Bundestagswahl 2017: Blau ist keine Farbe für Gewerkschafter*innen

Die AfD und die Bundestagswahl 2017

Die Wahlerfolge der AfD in den letzten drei Jahren waren enorm: Bundesweit zog sie in 13 Landesparlamente ein und versucht nun auch in den Bundestag zu gelangen. Das Strategiepapier „Manifest 2017“ gibt als Ziel aus, man wolle 70 bis 80 Mandate erreichen. Die aktuellen Prognosen sprechen dagegen. Momentan bewegt sich die AfD zwischen sechs und neun Prozent. Ob es für den Bundestag reicht, werden die Wähler*innen am 24. September 2017 entscheiden – auch auf Gewerkschafter*innen kommt es an.
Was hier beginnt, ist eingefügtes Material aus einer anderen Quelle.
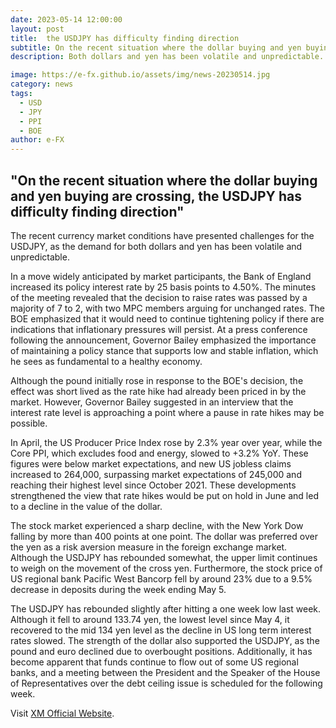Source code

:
 ```yaml
---
date: 2023-05-14 12:00:00
layout: post
title:  the USDJPY has difficulty finding direction 
subtitle: On the recent situation where the dollar buying and yen buying are crossing.
description: Both dollars and yen has been volatile and unpredictable.

image: https://e-fx.github.io/assets/img/news-20230514.jpg
category: news
tags:
  - USD
  - JPY
  - PPI
  - BOE
author: e-FX
---
```


##  "On the recent situation where the dollar buying and yen buying are crossing, the USDJPY has difficulty finding direction"

The recent currency market conditions have presented challenges for the USDJPY, as the demand for both dollars and yen has been volatile and unpredictable.

In a move widely anticipated by market participants, the Bank of England increased its policy interest rate by 25 basis points to 4.50%. The minutes of the meeting revealed that the decision to raise rates was passed by a majority of 7 to 2, with two MPC members arguing for unchanged rates. The BOE emphasized that it would need to continue tightening policy if there are indications that inflationary pressures will persist. At a press conference following the announcement, Governor Bailey emphasized the importance of maintaining a policy stance that supports low and stable inflation, which he sees as fundamental to a healthy economy.

Although the pound initially rose in response to the BOE's decision, the effect was short lived as the rate hike had already been priced in by the market. However, Governor Bailey suggested in an interview that the interest rate level is approaching a point where a pause in rate hikes may be possible.

In April, the US Producer Price Index rose by 2.3% year over year, while the Core PPI, which excludes food and energy, slowed to +3.2% YoY. These figures were below market expectations, and new US jobless claims increased to 264,000, surpassing market expectations of 245,000 and reaching their highest level since October 2021. These developments strengthened the view that rate hikes would be put on hold in June and led to a decline in the value of the dollar.

The stock market experienced a sharp decline, with the New York Dow falling by more than 400 points at one point. The dollar was preferred over the yen as a risk aversion measure in the foreign exchange market. Although the USDJPY has rebounded somewhat, the upper limit continues to weigh on the movement of the cross yen. Furthermore, the stock price of US regional bank Pacific West Bancorp fell by around 23% due to a 9.5% decrease in deposits during the week ending May 5.

The USDJPY has rebounded slightly after hitting a one week low last week. Although it fell to around 133.74 yen, the lowest level since May 4, it recovered to the mid 134 yen level as the decline in US long term interest rates slowed. The strength of the dollar also supported the USDJPY, as the pound and euro declined due to overbought positions. Additionally, it has become apparent that funds continue to flow out of some US regional banks, and a meeting between the President and the Speaker of the House of Representatives over the debt ceiling issue is scheduled for the following week.





Visit [XM Official Website](https://clicks.pipaffiliates.com/c?c=550036&l=en&p=0).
Die Alterntive für Deutschland (AfD) entpuppte sich seit ihrer Gründung als Partei, die zuerst gegen den Euro antrat, neoliberale Positionen formulierte und sich schließlich in der Öffentlichkeit als rechte Alternative anbot, sich selbst aber ausdrücklich immer wieder im demokratischen Parteienspektrum verortete. Seit dem Ausscheiden von Bernd Lucke und 4.000 seiner Unterstützer*innen vollzog die Partei einen stetigen Wandel, der besonders die Öffentlichkeitsarbeit betraf.
Galt Bernd Lucke noch als rhetorisch gemäßigt, war nach dem Essener Parteitag im Juni 2015 eine neue AfD mit dem Spitzenduo Frauke Petry und Jörg Meuthen zu erkennen: Sie demonstrierte gegen „die da oben“, sie provozierte über die sozialen Netzwerke und sah sich als „fundamental-oppositionelle Partei“, die den „Kampf um Deutschland“ annahm. Mag dieses Auftreten für reichlich mediale Aufmerksamkeit gesorgt haben, änderte sich kaum etwas n der inhaltlichen Ausrichtung.
Das Grundsatzprogramm von Stuttgart, das zum 1. Mai 2016 beschlossen wurde, enthielt eine Weltanschauung, die sich deutlich an autoritären, elitären und neoliberalen Positionen orientierte und nationalistisch umrahmt wurde. Darüber gab und gibt es in der Partei einen breiten Konsens, den weder die jüngsten Austritte der letzten Monate kritisierten noch der gern als gemäßigt geltende Lucke-Flügel anzweifelt. Trotz dieses programmatischen Konsenses trat ab den Landtagswahlen 2016 eine Anomalie auf: Die neoliberale und elitäre Partei wurde von Arbeiter*innen überdurchschnittlich häufig gewählt. Und das bei allen Landtagswahlen.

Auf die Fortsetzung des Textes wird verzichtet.